Have you ever had a YouTube video or audio segment you wanted to transcribe but didn’t have the patience to sit and manually type out what the speaker/s said? I ran into just such a situation yesterday and, instead of it taking hours for me to listen, pause, type, listen, pause, type etc I was able to transcribe the two YouTube videos I needed in under ten minutes. Here’s how…
I wanted to use snippets from two pieces of testimony I heard in the New Jersey Legislature this past Thursday. The video clips were on YouTube and the audio quality was excellent. Unfortunately I was unable to find a transcript of them and I needed to quote them for a sermon I was writing. The only solution was to create my own.
While it would first appear that I could use voice recognition software like Dragon NaturallySpeaking and Dragon Dictate for Mac to accomplish this that approach won’t work. You see, such programs are “user-specific” and can’t be “shared”. They are great at transcribing your speech but ONLY your speech. That’s because in order to use them properly you need to initially take some time and “train” the software so it will understand your voice. During the training process (the software prompts you to read some specific text for some period of time) the computer adjusts to your specific vocal patterns. Once it is done transcriptions can be close to perfect when YOU speak but since it is locked to your speech patterns it will not be anywhere near as accurate if someone else tries to use it. For them to have the same degree of accuracy requires THEM to train the software as well.
Unlike the aforementioned voice recognition applications Dragon Dictation and/or Siri WILL work. The reason for this is simple, Dragon Dictation and Siri are not user-specific when it comes to the recognition process.

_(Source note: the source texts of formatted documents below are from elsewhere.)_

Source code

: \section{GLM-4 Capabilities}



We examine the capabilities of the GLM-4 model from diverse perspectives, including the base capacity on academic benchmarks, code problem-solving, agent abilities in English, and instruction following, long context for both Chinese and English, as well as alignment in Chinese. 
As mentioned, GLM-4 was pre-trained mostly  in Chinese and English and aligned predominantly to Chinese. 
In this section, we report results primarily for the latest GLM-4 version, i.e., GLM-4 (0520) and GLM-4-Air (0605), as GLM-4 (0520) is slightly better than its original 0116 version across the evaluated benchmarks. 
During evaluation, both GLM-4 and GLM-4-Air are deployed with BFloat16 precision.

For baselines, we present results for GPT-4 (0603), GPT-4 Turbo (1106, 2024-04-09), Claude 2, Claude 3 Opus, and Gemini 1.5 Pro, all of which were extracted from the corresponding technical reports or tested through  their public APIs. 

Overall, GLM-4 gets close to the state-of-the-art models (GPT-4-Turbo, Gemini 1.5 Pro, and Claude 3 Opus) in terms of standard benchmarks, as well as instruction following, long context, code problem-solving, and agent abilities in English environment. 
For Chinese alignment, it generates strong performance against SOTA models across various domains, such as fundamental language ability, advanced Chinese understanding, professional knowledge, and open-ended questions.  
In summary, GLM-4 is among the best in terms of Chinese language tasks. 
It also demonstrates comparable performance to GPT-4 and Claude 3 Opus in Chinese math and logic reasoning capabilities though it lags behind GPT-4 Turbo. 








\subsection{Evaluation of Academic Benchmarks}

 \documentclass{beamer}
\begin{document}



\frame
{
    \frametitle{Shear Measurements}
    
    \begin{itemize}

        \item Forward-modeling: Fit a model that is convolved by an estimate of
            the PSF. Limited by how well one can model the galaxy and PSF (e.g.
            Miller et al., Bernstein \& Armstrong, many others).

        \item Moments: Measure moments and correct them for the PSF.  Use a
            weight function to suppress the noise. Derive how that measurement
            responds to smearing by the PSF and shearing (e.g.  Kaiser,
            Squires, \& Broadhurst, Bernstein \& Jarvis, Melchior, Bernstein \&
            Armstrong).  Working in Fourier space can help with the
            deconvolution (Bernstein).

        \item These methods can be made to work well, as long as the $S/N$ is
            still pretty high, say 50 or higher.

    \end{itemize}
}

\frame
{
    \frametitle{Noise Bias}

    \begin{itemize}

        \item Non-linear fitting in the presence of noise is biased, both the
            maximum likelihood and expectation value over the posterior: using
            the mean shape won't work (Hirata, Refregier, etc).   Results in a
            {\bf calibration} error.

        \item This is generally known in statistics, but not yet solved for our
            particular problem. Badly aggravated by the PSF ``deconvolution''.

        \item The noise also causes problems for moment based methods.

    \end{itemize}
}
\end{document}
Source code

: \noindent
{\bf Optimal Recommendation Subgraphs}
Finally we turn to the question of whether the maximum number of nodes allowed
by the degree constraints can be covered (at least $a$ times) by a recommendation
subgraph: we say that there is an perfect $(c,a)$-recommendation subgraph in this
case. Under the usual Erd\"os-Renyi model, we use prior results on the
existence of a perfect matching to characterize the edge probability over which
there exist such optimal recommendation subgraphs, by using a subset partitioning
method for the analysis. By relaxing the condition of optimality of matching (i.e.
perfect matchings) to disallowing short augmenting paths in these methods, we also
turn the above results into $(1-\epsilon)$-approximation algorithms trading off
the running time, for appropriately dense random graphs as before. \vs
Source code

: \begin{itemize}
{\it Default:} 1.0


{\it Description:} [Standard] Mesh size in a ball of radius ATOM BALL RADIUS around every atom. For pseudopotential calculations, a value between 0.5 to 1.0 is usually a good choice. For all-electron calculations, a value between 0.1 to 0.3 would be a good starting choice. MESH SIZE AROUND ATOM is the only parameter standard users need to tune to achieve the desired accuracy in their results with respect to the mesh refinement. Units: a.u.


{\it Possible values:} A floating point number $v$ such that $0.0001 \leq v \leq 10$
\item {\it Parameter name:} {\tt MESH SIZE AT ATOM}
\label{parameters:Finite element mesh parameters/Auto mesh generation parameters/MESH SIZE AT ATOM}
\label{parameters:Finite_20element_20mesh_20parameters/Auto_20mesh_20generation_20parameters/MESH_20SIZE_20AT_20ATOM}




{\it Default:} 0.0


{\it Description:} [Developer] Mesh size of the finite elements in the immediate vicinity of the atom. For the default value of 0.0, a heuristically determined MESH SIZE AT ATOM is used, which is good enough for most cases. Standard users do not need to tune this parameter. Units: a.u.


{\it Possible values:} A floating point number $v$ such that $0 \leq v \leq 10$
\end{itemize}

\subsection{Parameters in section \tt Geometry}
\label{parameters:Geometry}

They, unlike the previously mentioned applications, don’t process the audio on the device itself but instead send the raw data to Nuance or Apple’s servers. Once there it is processed and returned as text . Because, I suspect, they have access to much more powerful processing technology they can take ANY clear speech and transcribe it with almost 100% perfection.
So, instead of having to type out the two pieces of testimony I held my iPad up to my computer, started Dragon Dictation, played the first 45 seconds of the first video and let it transcribe. It was almost perfect. I repeated the process until both videos had been transcribed. i went back, spent a few minutes cleaning up the text and was good to go. All thanks to Dragon Dictation not being user-dependant.